0, &otherwise& & & & \\

\end{array}[/eq]

We can get the first-order correction to the ground state energy by

[eq]E^1_0=\langle\psi_{111}|H’|\psi_{111}\rangle[/eq]

[eq]=\left(2/a\right)^3V_0\int_0^{a/2}\sin^2\left(\frac{\pi}{a}x\right)dx\int_{a/2}^{a}\sin^2\left(\frac{\pi}{a}y\right)dy\int_0^{a}\sin^2\left(\frac{\pi}{a}z\right)dz[/eq]

Using the integral formula,

[eq]\int{\sin^2\alpha xdx}=\frac{x}{2}-\frac{\sin2\alpha x}{4\alpha}[/eq].

And so, solving each integral,

[eq]\int_0^{a/2}\sin^2\left(\frac{\pi}{a}x\right)dx=\left[\frac{x}{2}-\frac{\sin2\pi x/a}{4\pi/a}\right]_0^{a/2}=\frac{x}{2}\left|_0^{a/2}=\frac{a}{4}[/eq]

[eq]\int_{a/2}^{a}\sin^2\left(\frac{\pi}{a}y\right)dy=\left[\frac{y}{2}-\frac{\sin2\pi y/a}{4\pi/a}\right]_{a/2}^a=\frac{y}{2}\left|_{a/2}^a=\frac{a}{4}[/eq]

[eq]\int_0^{a}\sin^2\left(\frac{\pi}{a}z\right)dz=\left[\frac{z}{2}-\frac{\sin2\pi z/a}{4\pi/a}\right]_0^{a}=\frac{z}{2}\left|_0^{a}=\frac{a}{2}[/eq]

Thus,

[eq]E_0^1=\left(\frac{2}{a}\right)^3V_0\left(\frac{a}{2}\right)^3\left(\frac{1}{4}\right)=\frac{V_0}{4}[/eq].

To solve for the eigenvalue [eq]E_1^1[/eq], we consider the components of

[eq]W=\left(

\begin{array} {ccc}

W_{aa} & W_{ab} & W_{ac}\\

W_{ba} & W_{bb} & W_{bc}\\

W_{ca} & W_{cb} & W_{cc}

\end{array} \right)[/eq]

where we can then solve the corresponding eigenvalue equation,

[eq]\left(

\begin{array} {ccc}

W_{aa} & W_{ab} & W_{ac}\\

W_{ba} & W_{bb} & W_{bc}\\

W_{ca} & W_{cb} & W_{cc}\\

\end{array} \right)[/eq]

[eq]\times\left(

\begin{array} {c}

\alpha \\

\beta\\

\gamma

\end{array}

\right)

= E’ \left(

\begin{array} {c}

\alpha \\

\beta\\

\gamma

\end{array}

\right)[/eq]

Solving for the components,

[eq]W_{aa}=\langle\psi_a|H’|\psi_a\rangle[/eq]
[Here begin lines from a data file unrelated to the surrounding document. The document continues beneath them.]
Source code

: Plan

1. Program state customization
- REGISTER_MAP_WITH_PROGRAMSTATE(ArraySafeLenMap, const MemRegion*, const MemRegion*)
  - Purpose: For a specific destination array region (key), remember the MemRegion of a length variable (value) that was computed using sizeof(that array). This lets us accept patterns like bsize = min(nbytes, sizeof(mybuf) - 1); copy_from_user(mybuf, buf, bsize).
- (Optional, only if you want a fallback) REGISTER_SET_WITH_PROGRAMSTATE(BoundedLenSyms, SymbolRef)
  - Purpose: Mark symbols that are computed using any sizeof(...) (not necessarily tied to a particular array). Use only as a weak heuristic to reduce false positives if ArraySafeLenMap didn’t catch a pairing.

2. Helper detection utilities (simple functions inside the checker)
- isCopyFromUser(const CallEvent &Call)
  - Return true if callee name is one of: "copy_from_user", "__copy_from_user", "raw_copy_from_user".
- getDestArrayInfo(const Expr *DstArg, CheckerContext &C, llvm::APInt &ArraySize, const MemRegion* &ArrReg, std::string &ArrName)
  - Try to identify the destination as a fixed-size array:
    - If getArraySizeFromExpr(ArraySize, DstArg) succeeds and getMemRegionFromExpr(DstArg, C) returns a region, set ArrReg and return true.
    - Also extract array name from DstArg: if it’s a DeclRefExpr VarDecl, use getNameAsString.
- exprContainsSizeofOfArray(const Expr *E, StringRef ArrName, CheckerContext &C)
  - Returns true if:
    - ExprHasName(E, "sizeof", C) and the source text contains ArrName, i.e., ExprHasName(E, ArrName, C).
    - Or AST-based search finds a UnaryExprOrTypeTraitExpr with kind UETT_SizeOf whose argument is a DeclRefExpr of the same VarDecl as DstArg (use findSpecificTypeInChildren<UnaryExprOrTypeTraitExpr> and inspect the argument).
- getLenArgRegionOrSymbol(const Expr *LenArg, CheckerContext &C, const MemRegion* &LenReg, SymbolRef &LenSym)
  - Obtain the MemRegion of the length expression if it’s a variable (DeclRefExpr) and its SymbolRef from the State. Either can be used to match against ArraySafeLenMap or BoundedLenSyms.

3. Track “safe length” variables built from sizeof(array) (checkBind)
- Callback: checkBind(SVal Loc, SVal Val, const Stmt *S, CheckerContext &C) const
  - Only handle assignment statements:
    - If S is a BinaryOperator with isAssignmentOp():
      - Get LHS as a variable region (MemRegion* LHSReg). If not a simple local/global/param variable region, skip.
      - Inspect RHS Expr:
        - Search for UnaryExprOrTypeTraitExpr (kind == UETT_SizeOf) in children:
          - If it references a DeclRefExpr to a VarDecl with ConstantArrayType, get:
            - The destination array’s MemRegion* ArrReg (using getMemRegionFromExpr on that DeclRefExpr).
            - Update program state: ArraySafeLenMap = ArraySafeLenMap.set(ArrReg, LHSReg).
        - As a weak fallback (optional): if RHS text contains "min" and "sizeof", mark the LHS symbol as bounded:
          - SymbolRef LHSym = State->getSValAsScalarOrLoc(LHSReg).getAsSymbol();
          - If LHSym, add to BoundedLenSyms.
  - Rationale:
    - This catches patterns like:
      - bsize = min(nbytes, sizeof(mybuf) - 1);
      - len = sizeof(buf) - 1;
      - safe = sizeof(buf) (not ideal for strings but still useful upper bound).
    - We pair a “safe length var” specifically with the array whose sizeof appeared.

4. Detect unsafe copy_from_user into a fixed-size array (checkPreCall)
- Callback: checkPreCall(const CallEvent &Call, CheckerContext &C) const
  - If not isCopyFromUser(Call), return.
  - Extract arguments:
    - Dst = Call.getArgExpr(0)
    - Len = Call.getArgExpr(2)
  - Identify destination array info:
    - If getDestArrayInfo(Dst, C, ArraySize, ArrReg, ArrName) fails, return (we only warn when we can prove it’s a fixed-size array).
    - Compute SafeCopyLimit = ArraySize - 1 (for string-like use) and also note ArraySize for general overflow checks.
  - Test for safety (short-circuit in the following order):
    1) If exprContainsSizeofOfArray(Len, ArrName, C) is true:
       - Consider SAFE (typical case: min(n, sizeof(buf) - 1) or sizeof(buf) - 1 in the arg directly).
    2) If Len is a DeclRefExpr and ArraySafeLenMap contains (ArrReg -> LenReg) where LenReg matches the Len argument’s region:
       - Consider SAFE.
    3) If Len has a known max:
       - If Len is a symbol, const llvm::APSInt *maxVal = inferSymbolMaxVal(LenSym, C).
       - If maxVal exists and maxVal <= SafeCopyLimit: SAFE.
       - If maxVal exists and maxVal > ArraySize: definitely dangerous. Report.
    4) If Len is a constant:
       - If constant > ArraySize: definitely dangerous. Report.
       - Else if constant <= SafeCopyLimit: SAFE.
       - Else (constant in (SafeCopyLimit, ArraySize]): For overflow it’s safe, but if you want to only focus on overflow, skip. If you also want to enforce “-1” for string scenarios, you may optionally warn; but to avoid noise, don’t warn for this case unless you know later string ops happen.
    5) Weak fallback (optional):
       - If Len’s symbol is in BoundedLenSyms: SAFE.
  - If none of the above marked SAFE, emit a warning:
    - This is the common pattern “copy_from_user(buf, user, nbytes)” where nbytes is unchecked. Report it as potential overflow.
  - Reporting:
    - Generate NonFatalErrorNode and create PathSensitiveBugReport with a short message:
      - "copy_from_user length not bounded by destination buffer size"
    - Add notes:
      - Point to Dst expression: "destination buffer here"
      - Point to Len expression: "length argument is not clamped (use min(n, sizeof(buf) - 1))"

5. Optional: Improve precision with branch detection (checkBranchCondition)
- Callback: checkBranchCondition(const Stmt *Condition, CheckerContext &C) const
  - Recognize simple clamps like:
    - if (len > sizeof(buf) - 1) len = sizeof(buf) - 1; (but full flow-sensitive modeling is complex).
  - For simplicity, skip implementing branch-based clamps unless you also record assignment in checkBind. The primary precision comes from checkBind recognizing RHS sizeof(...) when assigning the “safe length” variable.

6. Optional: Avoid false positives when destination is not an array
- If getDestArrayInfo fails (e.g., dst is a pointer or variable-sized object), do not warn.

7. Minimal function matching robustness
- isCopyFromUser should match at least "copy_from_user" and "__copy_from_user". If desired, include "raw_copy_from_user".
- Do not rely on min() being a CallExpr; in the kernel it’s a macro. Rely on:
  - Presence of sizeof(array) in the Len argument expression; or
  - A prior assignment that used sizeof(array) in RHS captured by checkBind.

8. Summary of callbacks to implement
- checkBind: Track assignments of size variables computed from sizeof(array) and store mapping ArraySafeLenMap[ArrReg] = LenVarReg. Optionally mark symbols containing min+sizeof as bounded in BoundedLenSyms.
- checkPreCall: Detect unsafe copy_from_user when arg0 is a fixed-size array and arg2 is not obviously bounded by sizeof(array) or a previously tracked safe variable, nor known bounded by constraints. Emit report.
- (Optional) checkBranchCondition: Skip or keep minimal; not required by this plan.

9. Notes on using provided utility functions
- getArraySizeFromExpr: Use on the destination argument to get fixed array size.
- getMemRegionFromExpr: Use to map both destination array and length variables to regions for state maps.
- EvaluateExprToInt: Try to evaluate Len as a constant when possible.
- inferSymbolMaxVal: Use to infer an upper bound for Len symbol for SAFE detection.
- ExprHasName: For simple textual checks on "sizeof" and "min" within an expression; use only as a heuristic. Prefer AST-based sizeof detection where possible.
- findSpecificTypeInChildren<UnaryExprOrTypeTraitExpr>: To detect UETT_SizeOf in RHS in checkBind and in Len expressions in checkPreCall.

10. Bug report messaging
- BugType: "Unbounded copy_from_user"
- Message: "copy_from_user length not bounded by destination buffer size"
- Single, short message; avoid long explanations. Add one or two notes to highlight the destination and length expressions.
[eq]=\left(2/a\right)^3V_0\int_0^{a/2}\sin^2\left(\frac{\pi}{a}x\right)dx\int_{a/2}^{a}\sin^2\left(\frac{\pi}{a}y\right)dy\int_0^{a}\sin^2\left(\frac{2\pi}{a}z\right)[/eq]

we already have the first and second integral. Now, consider the z-part

[eq]\int_0^a\sin^2(2\pi z/a )dz=\left[\frac{z}{2}-\frac{\sin2\left(2\pi/a\right)z}{4\left(2\pi/a\right)}\right]_0^a=\frac{z}{2}\left|_0^a=\frac{a}{2}[/eq]

hence,

[eq]W_{aa}=\left(\frac{2}{a}\right)^3V_0\left(\frac{a}{4}\right)\left(\frac{a}{4}\right)\left(\frac{a}{2}\right)=\frac{V_0}{4}[/eq]

Now,

[eq]W_{bb}=\langle\psi_b|H’|\psi_b\rangle[/eq]

[eq]=\left(2/a\right)^3V_0\int_0^{a/2}\sin^2\left(\frac{\pi}{a}x\right)dx\int_{a/2}^{a}\sin^2\left(\frac{2\pi}{a}y\right)dy\int_0^{a}\sin^2\left(\frac{\pi}{a}z\right)dz[/eq]

solving the y-integral

[eq]\int_{a/2}^{a}\sin^2\left(\frac{2\pi}{a}y\big)dy[/eq]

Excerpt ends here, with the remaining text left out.